An inspection of the base view of the nose yields important information. On base view, special attention should be given to triangularity and symmetry for sources of nasal obstruction as well as cosmesis. The nasal base should be configured as an isosceles triangle with a gently rounded apex at the nasal tip and subtle flaring of the alar sidewalls ( Fig. 2 ). The caudal septum may be seen protruding into one of the nostrils ( Fig. 3 ). The base view on normal breathing and deep inspiration can reveal collapse of the alar margin of the nose, which is diagnostic of external nasal valve collapse ( Fig. 4 ).
During physical examination, some patients report marked improvement in nasal obstruction when the nasal sidewall is distended with the wooden end of a cotton-tipped applicator or other device, or lateral retraction of the cheek. This maneuver, known as the Cottle maneuver, allows reliable identification of an internal nasal valve disorder and helps in identifying appropriate surgical candidates ( Fig. 5 ).

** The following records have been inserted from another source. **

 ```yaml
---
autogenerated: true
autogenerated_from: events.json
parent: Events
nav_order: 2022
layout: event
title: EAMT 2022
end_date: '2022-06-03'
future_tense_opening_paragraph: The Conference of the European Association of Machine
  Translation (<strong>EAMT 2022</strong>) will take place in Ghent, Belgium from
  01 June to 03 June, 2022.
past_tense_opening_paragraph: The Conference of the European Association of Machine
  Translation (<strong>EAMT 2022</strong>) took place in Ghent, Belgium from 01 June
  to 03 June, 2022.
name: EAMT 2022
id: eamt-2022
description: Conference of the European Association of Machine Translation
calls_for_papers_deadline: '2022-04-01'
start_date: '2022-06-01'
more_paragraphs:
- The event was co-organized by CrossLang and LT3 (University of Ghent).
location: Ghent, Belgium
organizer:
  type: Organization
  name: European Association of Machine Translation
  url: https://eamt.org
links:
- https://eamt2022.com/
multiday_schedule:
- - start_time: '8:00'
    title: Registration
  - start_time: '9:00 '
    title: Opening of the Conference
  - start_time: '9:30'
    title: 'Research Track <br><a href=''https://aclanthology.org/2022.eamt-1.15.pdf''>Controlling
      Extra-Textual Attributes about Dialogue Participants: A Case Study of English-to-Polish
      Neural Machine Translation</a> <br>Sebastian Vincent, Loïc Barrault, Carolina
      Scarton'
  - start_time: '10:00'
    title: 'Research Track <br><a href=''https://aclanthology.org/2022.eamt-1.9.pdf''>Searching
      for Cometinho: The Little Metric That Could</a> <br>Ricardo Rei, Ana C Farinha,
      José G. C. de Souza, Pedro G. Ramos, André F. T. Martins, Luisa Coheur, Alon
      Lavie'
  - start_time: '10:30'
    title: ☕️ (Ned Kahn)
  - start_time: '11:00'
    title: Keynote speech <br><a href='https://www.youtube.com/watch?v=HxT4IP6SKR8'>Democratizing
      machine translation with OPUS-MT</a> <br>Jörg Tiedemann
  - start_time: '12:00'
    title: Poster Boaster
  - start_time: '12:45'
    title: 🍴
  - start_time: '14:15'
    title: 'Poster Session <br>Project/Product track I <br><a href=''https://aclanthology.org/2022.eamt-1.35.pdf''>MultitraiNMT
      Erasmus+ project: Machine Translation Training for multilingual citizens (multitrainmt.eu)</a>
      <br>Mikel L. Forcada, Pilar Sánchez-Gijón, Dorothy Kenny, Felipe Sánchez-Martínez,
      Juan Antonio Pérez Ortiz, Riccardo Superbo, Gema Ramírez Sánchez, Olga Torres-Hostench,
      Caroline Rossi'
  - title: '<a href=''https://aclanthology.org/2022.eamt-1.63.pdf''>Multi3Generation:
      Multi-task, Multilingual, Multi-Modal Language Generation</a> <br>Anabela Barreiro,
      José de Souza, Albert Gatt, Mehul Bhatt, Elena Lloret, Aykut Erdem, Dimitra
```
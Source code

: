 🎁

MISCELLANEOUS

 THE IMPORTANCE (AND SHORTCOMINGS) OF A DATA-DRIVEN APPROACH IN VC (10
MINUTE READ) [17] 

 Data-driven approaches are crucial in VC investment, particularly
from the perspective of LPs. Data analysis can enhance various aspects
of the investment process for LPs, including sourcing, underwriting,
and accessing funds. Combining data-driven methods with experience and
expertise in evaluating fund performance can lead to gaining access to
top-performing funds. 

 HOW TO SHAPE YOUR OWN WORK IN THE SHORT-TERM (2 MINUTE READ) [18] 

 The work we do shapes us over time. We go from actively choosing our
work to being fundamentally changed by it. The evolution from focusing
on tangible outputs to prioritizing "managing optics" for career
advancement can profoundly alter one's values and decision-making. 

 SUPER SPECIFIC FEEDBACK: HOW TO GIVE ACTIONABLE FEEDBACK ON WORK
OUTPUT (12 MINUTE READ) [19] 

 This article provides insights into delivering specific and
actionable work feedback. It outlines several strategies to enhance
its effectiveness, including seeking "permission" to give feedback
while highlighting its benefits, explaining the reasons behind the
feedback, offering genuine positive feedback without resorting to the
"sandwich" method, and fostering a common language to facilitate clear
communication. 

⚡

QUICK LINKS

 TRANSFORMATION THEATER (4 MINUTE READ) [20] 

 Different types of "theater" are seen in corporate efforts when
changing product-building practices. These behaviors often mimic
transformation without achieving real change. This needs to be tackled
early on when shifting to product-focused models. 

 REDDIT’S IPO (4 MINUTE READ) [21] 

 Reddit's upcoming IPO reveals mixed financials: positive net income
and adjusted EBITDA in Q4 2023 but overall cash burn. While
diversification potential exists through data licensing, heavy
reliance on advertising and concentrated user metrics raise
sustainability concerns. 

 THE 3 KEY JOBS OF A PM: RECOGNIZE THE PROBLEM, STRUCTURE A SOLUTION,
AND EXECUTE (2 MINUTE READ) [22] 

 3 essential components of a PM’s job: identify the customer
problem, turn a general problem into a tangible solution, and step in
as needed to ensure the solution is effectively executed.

Objective obstruction measures include rhinomanometry and acoustic rhinometry. Rhinomanometry is the most commonly used objective test of the nasal airway. Although there are various methods of rhinomanometry distinguished by the varying placement of the pressure sensor, anterior active rhinometry is the most commonly used in the clinical setting. The purpose of this testing is to measure airflow as a function of air pressure for each nasal cavity separately. To isolate one nasal cavity, the contralateral naris is occluded with a pressure-sensing plug, and the nasal airflow through the unoccluded cavity is quantified by a flow sensor embedded in a tight-fitting face mask. Acoustic rhinometry, developed by Hilberg and colleagues in 1989, measures intranasal volume, the size and location of minimal cross-sectional area, and dimensional changes using sound reflections created by a sound generator and microphone coupled to a patient’s nose with a flexible silicon tube. Despite considerable interest and research, use of these objective tests is limited and rhinoplasty surgeons instead favor patient-reported subjective symptoms as well as the validated Nasal Obstruction Symptom Evaluation (NOSE) questionnaire as subjective assessments of patient breathing. Previously published research validates the practice of relying on patient subjective assessment of breathing along with the clinician’s physical examination in determining nasal obstruction and surgical candidacy.
Once the history and physical examination have revealed the potential sources of nasal obstruction, operative planning can begin.